Source texts of formatted documents
######

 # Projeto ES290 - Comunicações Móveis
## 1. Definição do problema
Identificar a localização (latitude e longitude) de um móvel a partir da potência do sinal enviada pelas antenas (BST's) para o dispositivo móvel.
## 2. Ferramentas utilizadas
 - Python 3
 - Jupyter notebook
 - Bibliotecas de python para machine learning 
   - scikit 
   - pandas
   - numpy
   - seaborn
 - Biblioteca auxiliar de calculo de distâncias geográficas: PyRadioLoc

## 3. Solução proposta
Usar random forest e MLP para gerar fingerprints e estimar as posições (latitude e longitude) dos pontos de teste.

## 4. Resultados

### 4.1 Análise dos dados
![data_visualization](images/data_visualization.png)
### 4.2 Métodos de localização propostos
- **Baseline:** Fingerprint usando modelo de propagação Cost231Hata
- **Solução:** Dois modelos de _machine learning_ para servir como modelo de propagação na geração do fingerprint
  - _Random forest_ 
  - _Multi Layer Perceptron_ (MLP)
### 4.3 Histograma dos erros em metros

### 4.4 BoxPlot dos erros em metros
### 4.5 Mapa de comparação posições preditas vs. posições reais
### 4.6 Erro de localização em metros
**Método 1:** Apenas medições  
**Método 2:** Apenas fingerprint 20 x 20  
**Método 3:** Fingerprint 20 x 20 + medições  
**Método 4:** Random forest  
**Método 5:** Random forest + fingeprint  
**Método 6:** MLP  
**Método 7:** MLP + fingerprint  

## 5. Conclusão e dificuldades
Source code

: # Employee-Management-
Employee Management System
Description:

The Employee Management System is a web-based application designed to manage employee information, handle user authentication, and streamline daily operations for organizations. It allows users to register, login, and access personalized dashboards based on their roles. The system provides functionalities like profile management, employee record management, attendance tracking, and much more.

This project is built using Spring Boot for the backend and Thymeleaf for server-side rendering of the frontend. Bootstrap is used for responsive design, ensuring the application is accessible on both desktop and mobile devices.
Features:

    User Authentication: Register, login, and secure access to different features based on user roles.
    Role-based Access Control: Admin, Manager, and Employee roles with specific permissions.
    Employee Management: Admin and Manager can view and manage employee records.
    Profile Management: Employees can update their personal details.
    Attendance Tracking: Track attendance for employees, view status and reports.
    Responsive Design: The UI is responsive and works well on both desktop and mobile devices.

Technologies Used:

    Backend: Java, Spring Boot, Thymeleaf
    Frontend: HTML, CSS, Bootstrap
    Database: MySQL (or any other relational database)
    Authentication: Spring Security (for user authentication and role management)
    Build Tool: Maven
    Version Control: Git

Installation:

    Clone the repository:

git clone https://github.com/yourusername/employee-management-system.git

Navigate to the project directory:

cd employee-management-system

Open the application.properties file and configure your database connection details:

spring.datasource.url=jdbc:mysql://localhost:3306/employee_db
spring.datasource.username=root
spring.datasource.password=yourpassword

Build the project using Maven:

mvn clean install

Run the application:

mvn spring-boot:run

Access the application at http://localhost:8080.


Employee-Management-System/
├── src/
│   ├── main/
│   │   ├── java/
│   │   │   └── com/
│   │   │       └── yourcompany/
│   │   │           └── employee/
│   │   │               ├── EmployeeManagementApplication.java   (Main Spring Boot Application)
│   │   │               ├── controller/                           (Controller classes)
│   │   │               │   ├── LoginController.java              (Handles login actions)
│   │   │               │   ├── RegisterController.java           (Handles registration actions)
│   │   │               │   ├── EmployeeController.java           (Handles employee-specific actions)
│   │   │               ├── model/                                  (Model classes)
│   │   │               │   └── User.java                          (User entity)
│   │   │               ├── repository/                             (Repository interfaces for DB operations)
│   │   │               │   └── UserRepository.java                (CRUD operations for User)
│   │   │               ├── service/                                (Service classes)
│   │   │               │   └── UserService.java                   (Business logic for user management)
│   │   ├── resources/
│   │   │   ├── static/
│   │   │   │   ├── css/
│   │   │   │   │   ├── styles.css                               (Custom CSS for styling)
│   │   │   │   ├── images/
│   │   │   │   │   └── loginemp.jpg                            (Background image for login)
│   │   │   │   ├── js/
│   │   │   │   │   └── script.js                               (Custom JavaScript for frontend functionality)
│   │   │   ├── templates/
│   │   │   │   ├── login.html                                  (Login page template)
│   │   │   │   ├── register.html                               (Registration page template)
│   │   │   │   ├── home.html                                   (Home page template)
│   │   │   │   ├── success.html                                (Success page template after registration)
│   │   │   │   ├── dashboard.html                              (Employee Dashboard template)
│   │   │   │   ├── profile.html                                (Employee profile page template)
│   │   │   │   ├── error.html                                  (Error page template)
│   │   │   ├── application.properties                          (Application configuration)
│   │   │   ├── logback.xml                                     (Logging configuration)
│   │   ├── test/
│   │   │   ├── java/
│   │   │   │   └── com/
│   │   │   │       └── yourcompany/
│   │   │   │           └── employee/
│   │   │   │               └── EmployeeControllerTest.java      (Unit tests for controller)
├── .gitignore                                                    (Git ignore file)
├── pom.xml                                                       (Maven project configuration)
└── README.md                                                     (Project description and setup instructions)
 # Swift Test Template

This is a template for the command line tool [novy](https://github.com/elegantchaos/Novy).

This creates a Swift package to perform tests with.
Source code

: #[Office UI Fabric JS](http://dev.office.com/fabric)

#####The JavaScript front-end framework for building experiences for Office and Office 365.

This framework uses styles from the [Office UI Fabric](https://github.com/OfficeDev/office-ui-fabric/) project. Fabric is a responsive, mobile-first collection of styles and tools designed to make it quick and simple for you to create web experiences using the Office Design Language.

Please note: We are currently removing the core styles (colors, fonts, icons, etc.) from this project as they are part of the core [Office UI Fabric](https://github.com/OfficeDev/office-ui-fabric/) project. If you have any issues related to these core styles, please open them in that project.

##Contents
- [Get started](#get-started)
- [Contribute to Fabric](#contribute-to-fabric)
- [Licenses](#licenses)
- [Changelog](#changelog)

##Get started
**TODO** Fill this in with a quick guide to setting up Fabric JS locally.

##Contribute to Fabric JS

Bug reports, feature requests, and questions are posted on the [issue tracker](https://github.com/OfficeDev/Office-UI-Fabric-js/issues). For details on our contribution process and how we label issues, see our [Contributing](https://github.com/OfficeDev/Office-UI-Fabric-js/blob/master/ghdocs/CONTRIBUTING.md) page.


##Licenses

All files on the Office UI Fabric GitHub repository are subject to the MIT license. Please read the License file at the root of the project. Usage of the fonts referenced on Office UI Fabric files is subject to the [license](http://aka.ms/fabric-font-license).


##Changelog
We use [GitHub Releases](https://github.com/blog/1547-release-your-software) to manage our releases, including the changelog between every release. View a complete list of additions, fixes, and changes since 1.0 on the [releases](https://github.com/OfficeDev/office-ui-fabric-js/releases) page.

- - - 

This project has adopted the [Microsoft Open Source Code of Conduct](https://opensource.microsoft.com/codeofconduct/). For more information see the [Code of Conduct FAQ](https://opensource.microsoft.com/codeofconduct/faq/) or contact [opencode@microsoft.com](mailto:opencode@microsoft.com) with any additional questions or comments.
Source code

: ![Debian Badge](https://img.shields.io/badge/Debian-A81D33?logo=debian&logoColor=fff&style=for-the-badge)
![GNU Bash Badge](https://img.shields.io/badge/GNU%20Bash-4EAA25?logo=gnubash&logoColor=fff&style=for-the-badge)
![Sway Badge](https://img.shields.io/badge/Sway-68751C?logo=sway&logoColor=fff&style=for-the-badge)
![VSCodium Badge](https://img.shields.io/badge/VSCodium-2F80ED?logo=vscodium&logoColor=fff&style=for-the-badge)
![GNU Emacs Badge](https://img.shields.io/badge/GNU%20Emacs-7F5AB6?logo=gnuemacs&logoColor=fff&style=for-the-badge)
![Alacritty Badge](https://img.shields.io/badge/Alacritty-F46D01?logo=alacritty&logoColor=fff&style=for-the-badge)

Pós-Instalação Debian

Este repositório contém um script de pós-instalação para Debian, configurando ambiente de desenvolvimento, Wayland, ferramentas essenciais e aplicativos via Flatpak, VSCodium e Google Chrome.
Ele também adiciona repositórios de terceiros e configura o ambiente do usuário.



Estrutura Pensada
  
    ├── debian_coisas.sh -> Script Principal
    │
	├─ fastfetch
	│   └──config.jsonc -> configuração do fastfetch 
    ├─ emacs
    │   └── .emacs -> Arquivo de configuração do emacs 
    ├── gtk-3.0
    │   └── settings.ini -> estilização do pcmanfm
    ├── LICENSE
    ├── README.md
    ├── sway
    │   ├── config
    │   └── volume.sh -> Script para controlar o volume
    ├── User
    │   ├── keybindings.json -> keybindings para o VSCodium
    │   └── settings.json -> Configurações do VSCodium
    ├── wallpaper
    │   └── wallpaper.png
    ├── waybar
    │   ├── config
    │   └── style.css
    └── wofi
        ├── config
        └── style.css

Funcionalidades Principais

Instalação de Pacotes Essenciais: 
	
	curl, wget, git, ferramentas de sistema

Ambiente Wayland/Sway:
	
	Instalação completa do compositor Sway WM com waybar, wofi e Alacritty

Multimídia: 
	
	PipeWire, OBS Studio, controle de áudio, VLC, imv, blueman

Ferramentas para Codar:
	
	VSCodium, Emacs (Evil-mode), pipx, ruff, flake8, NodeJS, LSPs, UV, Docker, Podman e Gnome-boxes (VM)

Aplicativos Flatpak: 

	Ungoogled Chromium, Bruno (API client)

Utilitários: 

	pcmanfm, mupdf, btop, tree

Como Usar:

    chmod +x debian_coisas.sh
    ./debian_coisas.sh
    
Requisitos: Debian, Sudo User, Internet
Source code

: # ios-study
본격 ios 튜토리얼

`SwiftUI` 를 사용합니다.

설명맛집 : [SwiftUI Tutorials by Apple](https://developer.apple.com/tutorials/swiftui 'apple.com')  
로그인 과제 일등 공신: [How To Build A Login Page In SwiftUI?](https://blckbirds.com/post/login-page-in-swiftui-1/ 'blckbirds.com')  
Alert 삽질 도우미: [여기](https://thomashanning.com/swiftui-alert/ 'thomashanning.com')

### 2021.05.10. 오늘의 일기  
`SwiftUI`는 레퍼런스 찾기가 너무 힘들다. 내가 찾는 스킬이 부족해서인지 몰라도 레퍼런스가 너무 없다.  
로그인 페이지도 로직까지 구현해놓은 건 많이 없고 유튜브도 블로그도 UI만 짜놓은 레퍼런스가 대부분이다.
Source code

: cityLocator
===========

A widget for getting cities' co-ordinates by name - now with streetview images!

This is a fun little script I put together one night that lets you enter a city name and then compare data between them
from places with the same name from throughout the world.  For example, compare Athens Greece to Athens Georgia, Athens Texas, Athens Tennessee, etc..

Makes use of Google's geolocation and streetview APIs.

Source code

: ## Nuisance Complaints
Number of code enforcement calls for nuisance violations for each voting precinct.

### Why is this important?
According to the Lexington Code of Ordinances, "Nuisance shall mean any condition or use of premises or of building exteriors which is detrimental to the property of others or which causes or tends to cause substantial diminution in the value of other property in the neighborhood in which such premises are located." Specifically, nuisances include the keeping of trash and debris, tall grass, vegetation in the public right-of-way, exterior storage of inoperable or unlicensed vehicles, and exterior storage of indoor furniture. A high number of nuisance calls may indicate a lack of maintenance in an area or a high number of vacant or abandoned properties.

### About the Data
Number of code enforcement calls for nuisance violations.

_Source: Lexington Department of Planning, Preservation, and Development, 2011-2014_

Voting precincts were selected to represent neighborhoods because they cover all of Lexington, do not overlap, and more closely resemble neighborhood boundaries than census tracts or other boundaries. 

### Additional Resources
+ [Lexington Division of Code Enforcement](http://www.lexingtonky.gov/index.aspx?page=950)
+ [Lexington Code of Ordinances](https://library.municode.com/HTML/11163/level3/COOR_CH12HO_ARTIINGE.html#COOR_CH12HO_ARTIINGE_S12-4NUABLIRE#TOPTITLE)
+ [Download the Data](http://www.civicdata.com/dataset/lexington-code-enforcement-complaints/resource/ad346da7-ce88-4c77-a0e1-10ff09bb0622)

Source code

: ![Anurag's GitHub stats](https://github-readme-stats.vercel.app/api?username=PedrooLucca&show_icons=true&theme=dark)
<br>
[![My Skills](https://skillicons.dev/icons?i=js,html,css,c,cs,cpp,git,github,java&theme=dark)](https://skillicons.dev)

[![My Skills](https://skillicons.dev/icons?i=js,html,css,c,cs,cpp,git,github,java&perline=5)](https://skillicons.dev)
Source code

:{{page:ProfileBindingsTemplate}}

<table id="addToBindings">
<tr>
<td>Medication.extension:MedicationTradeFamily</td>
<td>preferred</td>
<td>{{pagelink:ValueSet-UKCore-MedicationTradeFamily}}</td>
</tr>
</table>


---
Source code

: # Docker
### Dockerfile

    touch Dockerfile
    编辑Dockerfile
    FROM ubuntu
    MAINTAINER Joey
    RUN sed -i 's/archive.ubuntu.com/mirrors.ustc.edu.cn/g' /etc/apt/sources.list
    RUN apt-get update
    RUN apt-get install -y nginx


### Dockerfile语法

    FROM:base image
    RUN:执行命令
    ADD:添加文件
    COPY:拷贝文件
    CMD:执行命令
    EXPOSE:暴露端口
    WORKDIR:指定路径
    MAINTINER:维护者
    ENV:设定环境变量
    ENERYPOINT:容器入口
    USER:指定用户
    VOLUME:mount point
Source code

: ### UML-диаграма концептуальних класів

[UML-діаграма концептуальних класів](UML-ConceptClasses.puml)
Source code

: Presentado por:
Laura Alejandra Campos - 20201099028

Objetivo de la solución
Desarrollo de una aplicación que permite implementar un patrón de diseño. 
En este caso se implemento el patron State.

######

▶ TRY IT:
Please write out, exactly as they appear, the lines from the one containing "Laura Alejandra Campos - 20201099028" through the last line of the records above, and nothing more.

▶ RESULT OF THE TASK:
Laura Alejandra Campos - 20201099028

Objetivo de la solución
Desarrollo de una aplicación que permite implementar un patrón de diseño. 
En este caso se implemento el patron State.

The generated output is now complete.